Mas os cartolas vascaínos e parte da imprensa não entendiam a queda vertiginosa do Vasco da Gama na reta final da competição. Muitos atribuíam o baixo rendimento do time às estrelas que moravam em Copacabana: Almir, Orlando, Écio e, claro, Bellini. Acusavam os craques de se esbaldarem na agitada noite do bairro.

Bellini defendeu o Vasco da Gama em 385 jogos, marcando apenas um gol a favor e quatro contra, sendo expulso quatro vezes. É um dos que mais vestiram o manto da cruz-de-malta. Sobre a fama de capitão que ostentou, ele contava: “Sempre joguei sério, sem brincadeiras, tentando vencer de qualquer maneira. Esse meu jeito de ser fez com que o Flávio Costa me colocasse de ‘capitão’ do Vasco da Gama. Na Seleção, o Feola reuniu os jogadores que eram capitães em seus clubes, ainda na concentração de Poços de Caldas, para definir quem exerceria a função durante o Mundial (de 1958, na Suécia). Nilton Santos tomou a palavra e falou: ‘Põe o Bellini, que gosta disso, é sério e será respeitado por todos’. E todo mundo foi a favor”.


Mas, como escrevíamos anteriormente, o ano de 1958 foi mesmo especialíssimo para Bellini. E de forma incondicional. Inapelável.
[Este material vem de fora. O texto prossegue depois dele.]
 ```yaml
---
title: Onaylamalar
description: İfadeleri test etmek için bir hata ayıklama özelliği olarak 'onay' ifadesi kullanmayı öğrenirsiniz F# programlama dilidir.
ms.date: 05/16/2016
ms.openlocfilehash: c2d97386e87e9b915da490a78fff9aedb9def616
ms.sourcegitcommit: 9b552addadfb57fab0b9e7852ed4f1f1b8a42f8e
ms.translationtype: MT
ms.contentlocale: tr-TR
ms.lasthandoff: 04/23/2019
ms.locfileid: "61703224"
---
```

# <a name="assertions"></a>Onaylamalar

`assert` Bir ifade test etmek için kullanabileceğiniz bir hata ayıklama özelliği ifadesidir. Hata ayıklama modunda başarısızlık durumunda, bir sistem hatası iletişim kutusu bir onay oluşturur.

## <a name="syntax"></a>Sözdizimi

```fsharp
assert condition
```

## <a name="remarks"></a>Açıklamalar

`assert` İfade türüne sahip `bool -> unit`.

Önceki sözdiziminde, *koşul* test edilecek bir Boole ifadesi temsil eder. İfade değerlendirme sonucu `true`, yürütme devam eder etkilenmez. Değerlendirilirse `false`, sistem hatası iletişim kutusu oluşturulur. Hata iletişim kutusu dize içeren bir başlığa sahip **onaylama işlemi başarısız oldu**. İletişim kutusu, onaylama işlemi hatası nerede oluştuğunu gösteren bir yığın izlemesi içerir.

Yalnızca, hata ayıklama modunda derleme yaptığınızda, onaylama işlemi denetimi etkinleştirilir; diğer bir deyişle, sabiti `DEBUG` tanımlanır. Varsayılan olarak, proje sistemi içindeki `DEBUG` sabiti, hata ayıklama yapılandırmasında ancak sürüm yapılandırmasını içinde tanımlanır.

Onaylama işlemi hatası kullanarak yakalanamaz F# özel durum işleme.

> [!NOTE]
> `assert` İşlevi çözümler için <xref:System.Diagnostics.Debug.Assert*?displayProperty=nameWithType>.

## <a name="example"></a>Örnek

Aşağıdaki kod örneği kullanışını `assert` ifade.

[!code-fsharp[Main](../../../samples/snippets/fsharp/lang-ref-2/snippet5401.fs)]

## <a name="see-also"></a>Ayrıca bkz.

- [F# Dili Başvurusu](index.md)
Vicente Feola o convocou para a Copa do Mundo na Suécia.

O restante da história, bem, pode ser recordada com mais exatidão – e em cores vivas na memória – pelas palavras narradas pelo inesquecível locutor Oduvaldo Cozzi (1915–1978) durante um dos gols de Pelé naquele mundial: “Garrincha passa para Didi. Este lança a Vavá, que passa para Pelé… e é gol, senhores! Gooool do Brasil! Brasil, campeão mundial!”. Impossível esquecer aquela irradiação de Cozzi. Impossível esquecer o grande Bellini erguendo a Jules Rimet.

TRÊS ANOS SEM BELLINI

por André Felipe de Lima


Três anos sem um dos nossos maiores zagueiros. Três anos sem um galante herói nacional. No dia 20 de março de 2014, Bellini seguiu viagem para o andar de cima e sua partida deixou menos brilhante o nosso futebol. Hoje, mais que merecidamente, reverenciamos aquele que foi o nosso primeiro grande capitão a levantar a taça de campeão do mundo, a imortalizar um gesto que seria repetido por outros capitães décadas depois. Que será repetido, sempre, por todos os futuros capitães campeões do mundo.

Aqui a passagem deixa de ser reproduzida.